In order to target consumers for its own web-related services, Verio designed a software robot to repeatedly query and extract information from the WHOIS databases maintained and updated daily by Register and other domain name registers. It contacted registrants through email, a use expressly prohibited by ICANN terms, as well as by telephone calls and direct mailings, which were not addressed by ICANN. Some solicitations to Register registrants made explicit reference to Register, leading to confusion about their source. Registrants who had used Register’s opt-out option complained, and in response, Register adopted a new legend prohibiting use of information for “advertising or solicitations via direct mail, electronic mail, or by telephone” and demanded that Verio cease and desist its solicitations. Verio stopped its emails but continued to make telephone calls and direct mailings, claiming that Register could not create WHOIS information use terms in excess of those set by ICANN.

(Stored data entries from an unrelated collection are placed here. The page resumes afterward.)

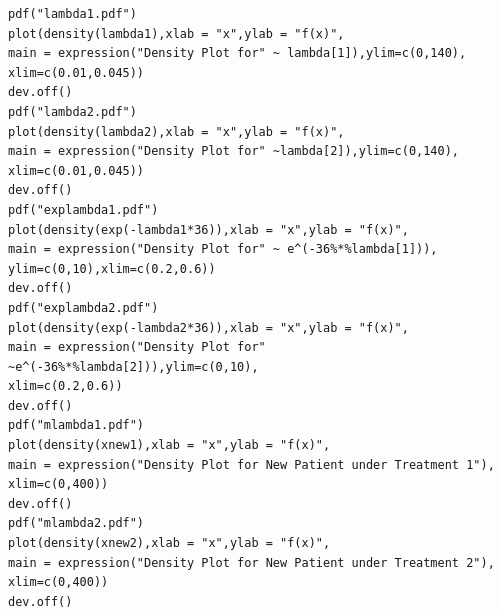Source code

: \documentclass[12pt, leqno]{article}
\begin{document}
\begin{verbatim}
pdf("lambda1.pdf")
plot(density(lambda1),xlab = "x",ylab = "f(x)",
main = expression("Density Plot for" ~ lambda[1]),ylim=c(0,140),
xlim=c(0.01,0.045))
dev.off()
pdf("lambda2.pdf")
plot(density(lambda2),xlab = "x",ylab = "f(x)", 
main = expression("Density Plot for" ~lambda[2]),ylim=c(0,140),
xlim=c(0.01,0.045))
dev.off()
pdf("explambda1.pdf")
plot(density(exp(-lambda1*36)),xlab = "x",ylab = "f(x)",
main = expression("Density Plot for" ~ e^(-36%*%lambda[1])),
ylim=c(0,10),xlim=c(0.2,0.6))
dev.off()
pdf("explambda2.pdf")
plot(density(exp(-lambda2*36)),xlab = "x",ylab = "f(x)",
main = expression("Density Plot for"
~e^(-36%*%lambda[2])),ylim=c(0,10),
xlim=c(0.2,0.6))
dev.off()
pdf("mlambda1.pdf")
plot(density(xnew1),xlab = "x",ylab = "f(x)",
main = expression("Density Plot for New Patient under Treatment 1"),
xlim=c(0,400))
dev.off()
pdf("mlambda2.pdf")
plot(density(xnew2),xlab = "x",ylab = "f(x)",
main = expression("Density Plot for New Patient under Treatment 2"),
xlim=c(0,400))
dev.off()

\end{verbatim}
\end{document}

In December 2000, the district court entered a preliminary injunction barring Verio from: (1) using trademarks owned by Register; (2) representing or implying that it is sponsored, endorsed, or approved by Register; (3) using queries by automatic software programs to access Register’s database of contact information in violation of its terms and conditions; and (4) soliciting sales by any means from domain name registrants (excepting existing customers) whose contact information had previously been extracted from Register’s database.
The Second Circuit found no abuse of discretion by the district court. While it agreed with Verio that Register had likely contravened the ICANN terms by imposing additional restrictions on WHOIS information use, it accepted Register’s argument that this “was a matter between itself and ICANN,” which could not be enforced by Verio because it was not a third-party beneficiary of the contract terms between Register and ICANN. ICANN had intervened as an amicus curiae in the district court, supporting Register’s position and arguing that “proper expression of the letter and spirit of ICANN policies [are] most appropriately achieved through the ICANN process itself, and not through forums that lack the every day familiarity with the intricate technical and policy issues that the ICANN process was designed to address.” ICANN also cited the reliance interests of registers who had agreed to the terms with the expectation that enforcement would be executed by ICANN. The court rejected the arguments of a dissenting district court judge who had maintained that equitable relief should be withheld due to public policy concerns, the “indisputable obligations” of Register to ICANN, and Register’s “unclean hands” in contravening the ICANN terms.
Verio also argued that the legend was not binding on it because it appeared only after a query had been conducted and results retrieved. Thus, the legend gave no advance notice of the terms imposed on the query itself. The court held, however, that given the volume of its queries, Verio had actual knowledge of Register’s terms—at least after its first query—distinguishing its case from others invalidating late formation software contracts, assumed by the court to involve “one time” purchases. The court also declined Verio’s argument that it had not expressly “agreed” to the legend terms.
Finally, the court held that, contrary to Verio’s claims, Register had shown sufficient danger of irreparable harm to support issuance of injunctive relief. This harm was threefold: (1) injury to Register’s reputation, good will, and business opportunities; (2) diversion, overload, or harm to Register’s system resources resulting from the trespass on its chattels by Verio’s software robots; and (3) likelihood of consumer confusion resulting from the particular nature of Verio’s solicitations.